What to work on: Say how many lines in the records include the string "subarray", adding no other words.

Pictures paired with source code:

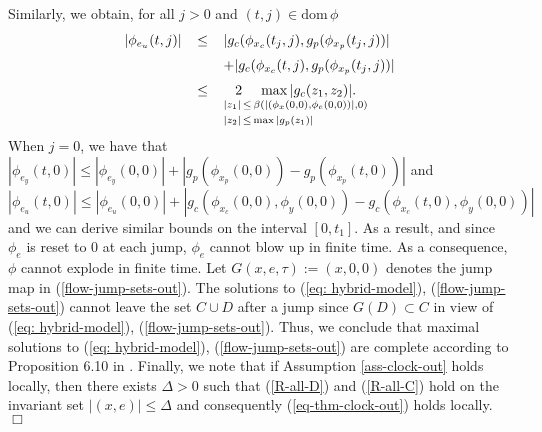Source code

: \documentclass[a4paper, 9pt, twocolumn]{IEEEtran}
\theoremstyle{plain}
\theoremstyle{definition}
\newcommand{\dom}{\ensuremath{\text{dom}\,}}
\begin{document}
Similarly, we obtain, for all $j > 0$ and $(t,j) \in \dom \phi$
\begin{equation}\label{eu-bound}
\begin{array}{lcl}
  |\phi_{e_{u}}(t,j)| &\leq& |g_{c}(\phi_{x_{c}}(t_{j},j), g_{p}(\phi_{x_{p}}(t_{j},j))| \\[6pt]
                      &\quad& + |g_{c}(\phi_{x_{c}}(t,j), g_{p}(\phi_{x_{p}}(t_{j},j))| \\[6pt]
                      &\leq& \underset{\begin{subarray}{l}|z_{1}|\,\leq \,\beta(|(\phi_{x}(0,0), \phi_{e}(0,0))|, 0)\\[3pt]
                                                         |z_{2}|\,\leq \,\max|g_{p}(z_{1})|\end{subarray}}{2\hspace{12pt}\max|g_{c}(z_{1},z_{2})|.}
\end{array}
\end{equation}
When $j = 0$, we have that $|\phi_{e_{y}}(t,0)| \leq |\phi_{e_{y}}(0,0)| + |g_{p}(\phi_{x_{p}}(0,0)) - g_{p}(\phi_{x_{p}}(t,0))|$ and $|\phi_{e_{u}}(t,0)| \leq |\phi_{e_{u}}(0,0)| + |g_{c}(\phi_{x_{c}}(0,0), \phi_{y}(0,0)) - g_{c}(\phi_{x_{c}}(t,0), \phi_{y}(0,0))|$ and we can derive similar bounds on the interval $[0,t_{1}]$. As a result, and since $\phi_{e}$ is reset to 0 at each jump, $\phi_{e}$ cannot blow up in finite time. As a consequence, $\phi$ cannot explode in finite time. Let $G(x,e,\tau) := (x,0,0)$ denotes the jump map in (\ref{flow-jump-sets-out}). The solutions to (\ref{eq: hybrid-model}), (\ref{flow-jump-sets-out}) cannot leave the set $C\cup D$ after a jump since $G(D) \subset C$ in view of (\ref{eq: hybrid-model}), (\ref{flow-jump-sets-out}). Thus, we conclude that maximal solutions to (\ref{eq: hybrid-model}), (\ref{flow-jump-sets-out}) are complete according to Proposition 6.10 in \cite{Teel}. Finally, we note that if Assumption \ref{ass-clock-out} holds locally, then there exists $\Delta>0$ such that (\ref{R-all-D}) and (\ref{R-all-C}) hold on the invariant set $|(x,e)|\leq \Delta$ and consequently (\ref{eq-thm-clock-out}) holds locally.  \hfill $\Box$
\end{document}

Expected output: 2